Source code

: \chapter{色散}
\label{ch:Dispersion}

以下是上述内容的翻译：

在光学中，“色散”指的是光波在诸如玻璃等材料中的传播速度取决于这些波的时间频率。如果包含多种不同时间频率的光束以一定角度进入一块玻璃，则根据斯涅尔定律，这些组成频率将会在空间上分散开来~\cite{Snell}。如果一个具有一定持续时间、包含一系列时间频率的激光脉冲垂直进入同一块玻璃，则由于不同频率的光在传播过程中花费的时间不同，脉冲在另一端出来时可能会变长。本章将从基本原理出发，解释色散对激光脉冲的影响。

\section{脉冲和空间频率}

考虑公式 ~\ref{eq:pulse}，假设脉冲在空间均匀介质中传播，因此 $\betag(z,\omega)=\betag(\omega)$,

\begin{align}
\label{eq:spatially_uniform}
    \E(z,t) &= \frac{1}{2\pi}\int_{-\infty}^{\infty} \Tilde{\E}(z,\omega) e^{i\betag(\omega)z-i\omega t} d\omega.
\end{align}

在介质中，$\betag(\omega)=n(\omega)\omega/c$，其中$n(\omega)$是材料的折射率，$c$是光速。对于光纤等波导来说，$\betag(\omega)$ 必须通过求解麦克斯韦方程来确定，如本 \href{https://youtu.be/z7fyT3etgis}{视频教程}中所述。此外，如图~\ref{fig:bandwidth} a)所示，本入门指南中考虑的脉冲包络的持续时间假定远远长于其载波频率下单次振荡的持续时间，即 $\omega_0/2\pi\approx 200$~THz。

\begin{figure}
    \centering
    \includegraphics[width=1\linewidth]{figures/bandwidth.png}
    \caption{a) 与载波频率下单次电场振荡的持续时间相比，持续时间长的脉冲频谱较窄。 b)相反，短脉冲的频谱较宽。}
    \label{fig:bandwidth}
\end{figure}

==

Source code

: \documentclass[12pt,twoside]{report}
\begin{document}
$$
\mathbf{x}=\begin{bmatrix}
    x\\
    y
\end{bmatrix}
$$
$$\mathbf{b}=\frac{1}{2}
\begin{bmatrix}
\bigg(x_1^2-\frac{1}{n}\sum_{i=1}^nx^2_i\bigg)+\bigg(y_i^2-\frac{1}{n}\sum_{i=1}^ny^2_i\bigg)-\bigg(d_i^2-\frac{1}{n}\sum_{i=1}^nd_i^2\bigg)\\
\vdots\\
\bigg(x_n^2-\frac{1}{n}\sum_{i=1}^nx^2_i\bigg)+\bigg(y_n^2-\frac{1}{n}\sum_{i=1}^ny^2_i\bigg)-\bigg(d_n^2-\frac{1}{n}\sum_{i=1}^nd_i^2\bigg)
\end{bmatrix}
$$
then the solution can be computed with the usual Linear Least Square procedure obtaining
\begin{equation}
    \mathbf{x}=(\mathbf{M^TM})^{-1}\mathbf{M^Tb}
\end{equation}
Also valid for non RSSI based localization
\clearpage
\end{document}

- _Brief_
Go through the entries and report every line with the string "bandwidth".

- _Exercise result_
在介质中，$\betag(\omega)=n(\omega)\omega/c$，其中$n(\omega)$是材料的折射率，$c$是光速。对于光纤等波导来说，$\betag(\omega)$ 必须通过求解麦克斯韦方程来确定，如本 \href{https://youtu.be/z7fyT3etgis}{视频教程}中所述。此外，如图~\ref{fig:bandwidth} a)所示，本入门指南中考虑的脉冲包络的持续时间假定远远长于其载波频率下单次振荡的持续时间，即 $\omega_0/2\pi\approx 200$~THz。
    \includegraphics[width=1\linewidth]{figures/bandwidth.png}
    \label{fig:bandwidth}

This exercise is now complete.